O faturamento do setor somou R$ 23,8 bilhões em março, queda de 3,4% na comparação com o mesmo período de 2025. No acumulado do trimestre, a receita líquida alcançou R$ 61,7 bilhões, recuo expressivo de 11% frente aos três primeiros meses do ano anterior.

Mercado interno recua e importações avançam

O desempenho negativo foi puxado principalmente pela queda nas vendas no mercado doméstico. A receita líquida interna recuou 0,9% em março e acumulou queda de 12,6% no trimestre, evidenciando a perda de ritmo da demanda nacional.

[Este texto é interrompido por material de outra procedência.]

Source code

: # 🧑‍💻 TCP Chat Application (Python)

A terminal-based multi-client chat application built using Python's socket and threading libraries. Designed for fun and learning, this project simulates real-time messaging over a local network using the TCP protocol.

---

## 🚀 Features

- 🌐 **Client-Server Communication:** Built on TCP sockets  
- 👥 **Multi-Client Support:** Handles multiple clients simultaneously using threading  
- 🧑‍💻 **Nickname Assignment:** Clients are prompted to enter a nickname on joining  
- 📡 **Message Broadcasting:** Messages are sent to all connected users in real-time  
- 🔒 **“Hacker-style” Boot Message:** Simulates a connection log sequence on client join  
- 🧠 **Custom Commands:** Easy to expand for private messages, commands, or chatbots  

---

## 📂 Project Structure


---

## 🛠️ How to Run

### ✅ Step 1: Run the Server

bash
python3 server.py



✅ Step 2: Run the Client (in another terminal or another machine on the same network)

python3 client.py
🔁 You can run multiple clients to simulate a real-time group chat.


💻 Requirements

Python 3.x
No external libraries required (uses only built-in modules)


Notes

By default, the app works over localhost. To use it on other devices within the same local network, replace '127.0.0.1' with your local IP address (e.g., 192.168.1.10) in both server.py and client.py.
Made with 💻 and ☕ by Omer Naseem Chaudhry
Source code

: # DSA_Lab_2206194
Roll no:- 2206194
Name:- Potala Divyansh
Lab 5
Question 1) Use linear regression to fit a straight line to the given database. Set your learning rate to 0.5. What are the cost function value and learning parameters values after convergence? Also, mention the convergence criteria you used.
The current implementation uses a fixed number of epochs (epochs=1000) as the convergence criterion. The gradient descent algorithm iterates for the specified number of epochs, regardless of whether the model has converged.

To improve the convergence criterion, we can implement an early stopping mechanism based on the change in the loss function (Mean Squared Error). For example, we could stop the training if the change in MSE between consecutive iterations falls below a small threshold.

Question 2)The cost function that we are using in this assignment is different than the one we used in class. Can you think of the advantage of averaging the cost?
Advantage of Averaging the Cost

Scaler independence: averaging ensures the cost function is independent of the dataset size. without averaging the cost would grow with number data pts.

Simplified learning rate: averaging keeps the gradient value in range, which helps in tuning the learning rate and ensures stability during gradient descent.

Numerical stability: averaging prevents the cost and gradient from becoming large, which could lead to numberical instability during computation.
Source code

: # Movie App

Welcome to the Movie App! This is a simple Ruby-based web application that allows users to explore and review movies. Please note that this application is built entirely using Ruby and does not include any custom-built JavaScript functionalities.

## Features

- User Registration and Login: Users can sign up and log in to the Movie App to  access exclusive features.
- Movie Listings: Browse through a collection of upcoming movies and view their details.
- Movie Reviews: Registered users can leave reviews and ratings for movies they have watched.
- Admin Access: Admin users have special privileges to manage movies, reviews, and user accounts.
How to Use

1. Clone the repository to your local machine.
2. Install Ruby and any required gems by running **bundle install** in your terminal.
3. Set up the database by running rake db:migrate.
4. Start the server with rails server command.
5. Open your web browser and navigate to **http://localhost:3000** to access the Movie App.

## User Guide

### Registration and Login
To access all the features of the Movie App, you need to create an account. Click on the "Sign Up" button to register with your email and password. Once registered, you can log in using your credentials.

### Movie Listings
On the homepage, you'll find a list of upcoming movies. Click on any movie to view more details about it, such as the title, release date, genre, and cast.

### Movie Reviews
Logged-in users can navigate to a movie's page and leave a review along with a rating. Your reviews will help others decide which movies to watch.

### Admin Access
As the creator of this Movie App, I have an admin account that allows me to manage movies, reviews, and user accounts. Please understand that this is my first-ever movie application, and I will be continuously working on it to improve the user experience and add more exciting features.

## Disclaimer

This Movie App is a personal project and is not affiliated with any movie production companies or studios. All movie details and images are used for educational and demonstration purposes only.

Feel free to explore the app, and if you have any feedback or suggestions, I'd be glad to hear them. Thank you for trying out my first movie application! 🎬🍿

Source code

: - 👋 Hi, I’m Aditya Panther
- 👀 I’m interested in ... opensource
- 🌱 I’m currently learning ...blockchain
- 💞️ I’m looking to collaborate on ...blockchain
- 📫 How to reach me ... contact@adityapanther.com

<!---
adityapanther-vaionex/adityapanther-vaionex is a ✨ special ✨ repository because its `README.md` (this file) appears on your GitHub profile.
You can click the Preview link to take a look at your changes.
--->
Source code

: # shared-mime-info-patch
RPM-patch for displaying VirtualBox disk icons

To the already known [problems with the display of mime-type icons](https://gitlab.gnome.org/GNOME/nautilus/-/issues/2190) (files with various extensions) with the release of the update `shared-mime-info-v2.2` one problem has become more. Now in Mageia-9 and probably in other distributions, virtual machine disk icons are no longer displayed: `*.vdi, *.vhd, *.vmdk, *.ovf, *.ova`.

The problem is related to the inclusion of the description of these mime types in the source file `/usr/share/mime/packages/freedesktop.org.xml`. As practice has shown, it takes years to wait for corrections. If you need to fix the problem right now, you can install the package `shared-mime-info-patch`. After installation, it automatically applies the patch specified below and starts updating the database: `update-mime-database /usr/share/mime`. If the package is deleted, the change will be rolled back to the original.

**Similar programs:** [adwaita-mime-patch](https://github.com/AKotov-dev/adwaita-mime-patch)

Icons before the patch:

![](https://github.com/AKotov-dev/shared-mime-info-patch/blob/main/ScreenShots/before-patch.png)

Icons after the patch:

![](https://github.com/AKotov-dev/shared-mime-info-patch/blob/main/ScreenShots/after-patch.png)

Em contrapartida, as importações de máquinas e equipamentos cresceram de forma significativa, avançando 21,4% em março e 4,2% no acumulado do trimestre. O aumento reforça a competitividade dos produtos estrangeiros no mercado brasileiro e pressiona ainda mais a indústria local.

Exportações mostram resiliência, mas com sinais de desaceleração

No mercado externo, o desempenho foi mais estável. As exportações somaram US$ 1,03 bilhão em março, praticamente estáveis na comparação anual. No acumulado do trimestre, houve crescimento de 7,5%, atingindo US$ 2,9 bilhões.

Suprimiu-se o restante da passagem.